Unusually, Niepoort intends for the Nat’Cool range of wines to be sold in one-litre bottle format. To qualify for the Nat’Cool stamp of approval, the wines should be affordable, low-alcohol, terroir-focused and ‘natural’ or low-intervention, Niepoort explained.
The first wine in the Nat’Cool range will be a 2015 Vinho Verde from Dirk Niepoort called ‘White Mug’. This will be a Vinho Verde with no SO2 added, in which fermentation has been completed in bottle. Bottled unfiltered, the wine will be low-alcohol, cloudy and lightly sparkling, and will be ‘fun to drink’, Niepoort said.
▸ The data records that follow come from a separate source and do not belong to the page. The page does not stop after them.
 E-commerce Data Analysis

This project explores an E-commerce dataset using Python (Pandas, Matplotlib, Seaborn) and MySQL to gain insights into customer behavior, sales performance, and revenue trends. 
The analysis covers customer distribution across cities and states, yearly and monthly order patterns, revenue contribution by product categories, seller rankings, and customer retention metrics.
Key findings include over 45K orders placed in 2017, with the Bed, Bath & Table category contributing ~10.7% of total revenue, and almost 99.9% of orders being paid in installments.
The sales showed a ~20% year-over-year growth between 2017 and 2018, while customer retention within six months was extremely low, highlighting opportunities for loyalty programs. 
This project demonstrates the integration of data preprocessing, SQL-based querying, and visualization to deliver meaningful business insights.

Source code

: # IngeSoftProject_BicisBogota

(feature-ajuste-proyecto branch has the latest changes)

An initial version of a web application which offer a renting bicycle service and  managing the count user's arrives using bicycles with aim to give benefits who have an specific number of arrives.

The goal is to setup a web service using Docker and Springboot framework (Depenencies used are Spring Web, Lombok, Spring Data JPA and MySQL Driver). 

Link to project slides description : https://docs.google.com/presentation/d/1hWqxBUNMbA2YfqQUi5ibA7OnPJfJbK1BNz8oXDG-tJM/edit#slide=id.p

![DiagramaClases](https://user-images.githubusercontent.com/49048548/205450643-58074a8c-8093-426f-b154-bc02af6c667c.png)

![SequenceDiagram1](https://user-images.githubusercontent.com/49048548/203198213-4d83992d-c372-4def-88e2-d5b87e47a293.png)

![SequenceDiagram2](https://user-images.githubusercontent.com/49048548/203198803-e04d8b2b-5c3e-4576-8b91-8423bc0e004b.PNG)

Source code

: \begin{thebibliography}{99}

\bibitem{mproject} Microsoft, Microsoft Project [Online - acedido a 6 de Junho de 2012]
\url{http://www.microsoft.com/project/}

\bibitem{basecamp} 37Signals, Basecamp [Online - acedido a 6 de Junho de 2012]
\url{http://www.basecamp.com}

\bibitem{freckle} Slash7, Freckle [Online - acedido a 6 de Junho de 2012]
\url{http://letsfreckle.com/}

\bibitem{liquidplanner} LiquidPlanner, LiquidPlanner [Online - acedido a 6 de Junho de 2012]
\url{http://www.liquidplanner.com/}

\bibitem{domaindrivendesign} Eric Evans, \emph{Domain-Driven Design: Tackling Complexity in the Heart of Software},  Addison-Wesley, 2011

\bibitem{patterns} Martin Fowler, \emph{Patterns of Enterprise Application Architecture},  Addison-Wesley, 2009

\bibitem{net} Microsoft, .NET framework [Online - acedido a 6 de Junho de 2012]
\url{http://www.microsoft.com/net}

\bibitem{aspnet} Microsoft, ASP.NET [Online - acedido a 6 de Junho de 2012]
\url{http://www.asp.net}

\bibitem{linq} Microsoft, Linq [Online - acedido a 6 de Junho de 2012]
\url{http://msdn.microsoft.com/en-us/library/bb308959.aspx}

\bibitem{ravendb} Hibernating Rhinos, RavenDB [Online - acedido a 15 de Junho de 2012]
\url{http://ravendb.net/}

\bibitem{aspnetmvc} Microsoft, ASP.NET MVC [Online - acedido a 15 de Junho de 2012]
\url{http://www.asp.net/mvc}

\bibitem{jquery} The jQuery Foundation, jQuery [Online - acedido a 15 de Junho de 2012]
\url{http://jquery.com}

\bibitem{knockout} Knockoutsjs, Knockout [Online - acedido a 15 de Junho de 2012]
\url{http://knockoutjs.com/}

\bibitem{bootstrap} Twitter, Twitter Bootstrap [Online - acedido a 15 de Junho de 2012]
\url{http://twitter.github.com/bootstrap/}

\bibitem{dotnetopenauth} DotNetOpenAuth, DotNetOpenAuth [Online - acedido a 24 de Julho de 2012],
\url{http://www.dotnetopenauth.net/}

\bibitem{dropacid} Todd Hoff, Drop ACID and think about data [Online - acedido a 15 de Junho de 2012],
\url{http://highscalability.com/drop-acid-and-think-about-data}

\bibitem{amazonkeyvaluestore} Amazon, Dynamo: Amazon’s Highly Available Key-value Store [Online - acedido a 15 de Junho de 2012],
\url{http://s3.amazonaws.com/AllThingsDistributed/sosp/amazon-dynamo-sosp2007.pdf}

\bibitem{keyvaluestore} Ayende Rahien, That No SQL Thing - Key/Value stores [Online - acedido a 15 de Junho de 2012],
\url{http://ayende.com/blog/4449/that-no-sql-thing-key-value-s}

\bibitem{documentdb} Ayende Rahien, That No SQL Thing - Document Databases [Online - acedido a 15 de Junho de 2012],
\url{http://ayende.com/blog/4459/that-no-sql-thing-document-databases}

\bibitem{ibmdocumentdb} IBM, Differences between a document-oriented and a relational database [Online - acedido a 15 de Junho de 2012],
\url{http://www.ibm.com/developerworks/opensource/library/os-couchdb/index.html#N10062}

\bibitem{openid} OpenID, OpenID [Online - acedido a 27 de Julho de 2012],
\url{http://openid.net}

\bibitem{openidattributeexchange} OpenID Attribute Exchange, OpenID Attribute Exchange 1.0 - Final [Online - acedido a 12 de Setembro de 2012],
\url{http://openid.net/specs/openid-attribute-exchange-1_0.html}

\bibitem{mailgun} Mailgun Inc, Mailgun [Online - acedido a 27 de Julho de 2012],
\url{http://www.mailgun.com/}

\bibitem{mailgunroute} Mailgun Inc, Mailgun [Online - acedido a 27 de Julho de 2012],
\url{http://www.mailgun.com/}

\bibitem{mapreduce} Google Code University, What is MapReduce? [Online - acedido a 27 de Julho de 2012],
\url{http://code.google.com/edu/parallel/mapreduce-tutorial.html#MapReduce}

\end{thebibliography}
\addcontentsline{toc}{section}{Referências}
Bottled last year, White Mug will be released in late September 2017.
The second release will be a 100% Baga from Bairrada which Niepoort describes as the flagship wine of the Nat’Cool brand. The unoaked red from the chalky soils of Niepoort’s Quinta de Baixo vineyards will be called ‘Nat’Cool’, reflecting its status as the flagship of the brand, and is described as ‘a light, sexy, fresh and vibrant example’ of Bairrada terroir.
Further Nat’Cool releases will come from several of Niepoort’s winemaking friends in Portugal. Luis Pedro Candido from Quinto do Carolina in the Douro has made 1,000 one-litre bottles of 9% alcohol ‘Beaujolais-style’ Touriga Nacional called Primata, which will carry a Nat’Cool stamp. Primata was bottled one month ago and will also be released this year.
In addition, Quinta Dos Capuchos in Lisbon is set to release a Nat’Cool Castelão from the 2016 vintage, while chef-turned winemaker Vitor Claro is aiming to release a red Nat’Cool Vinho Verde from the 2017 vintage. Meanwhile another winemaking friend of Niepoort, Luis Faisca in Dão, is making a no-added-SO2 white wine called Moreish.
Outside Portugal, Niepoort’s connection in Germany is also set to yield up Nat’Cool bottlings. Two Nat’Cool wines are expected from FIO, Niepoort’s collaborative project with Philipp Kettern in the Mosel.
‘I have a few friends who are going to play this game,’ Niepoort told Imbibe.
‘So everybody does their own label, but there is [also]a stamp with Nat’Cool. Basically the theory behind it is making something that is natural – whatever that means, so this is not fundamentalist – but it’s basically should be something typical of the area, it should be easy, it should be not woody, it should have good acidity, not too much alcohol, and it should be something that you want to drink. And ideally sold in a litre bottle.’
Niepoort added that he would like Nat’Cool to represent a ‘new category in wine’ which might also be extended to other consumable products such as food and tea. The winemaker already makes tea alongside Nina Gruntowski through the Chá Camélia brand.
‘I would like to create a new category – for the moment wine, but also maybe tea and food. I would like you as a customer, if you see in the shop something which is called Nat’Cool, to know exactly what you are going to get. You will know the area of the wine, you will know what kind of wine it will be. The idea is not to make the best wine in the world, it is to make the most drinkable wine in the world, and a wine that is fun to drink.
‘There aren’t many rules except that I should taste the wine and like it,’ he added. ‘And it should be something that is fun to drink and it shouldn’t be too expensive – between £10 and £20 but on the lower side.’
The Nat’Cool project follows a similar collaborative project which led to the production of a series of wines released under the ‘Niepoort Projectos’ label. These were small-production wines, often made from regionally atypical grape varieties in the Douro, Dão, Carnuntum in Austria, Ribeira Sacra in Spain and South Africa. This project involved winemakers such as Telmo Rodríguez, Raúl Pérez, Eben Sadie, Stéphane Ogier, Eduardo Ojeda, Christophe Wachter-Wiesler and Luis Cerdeira.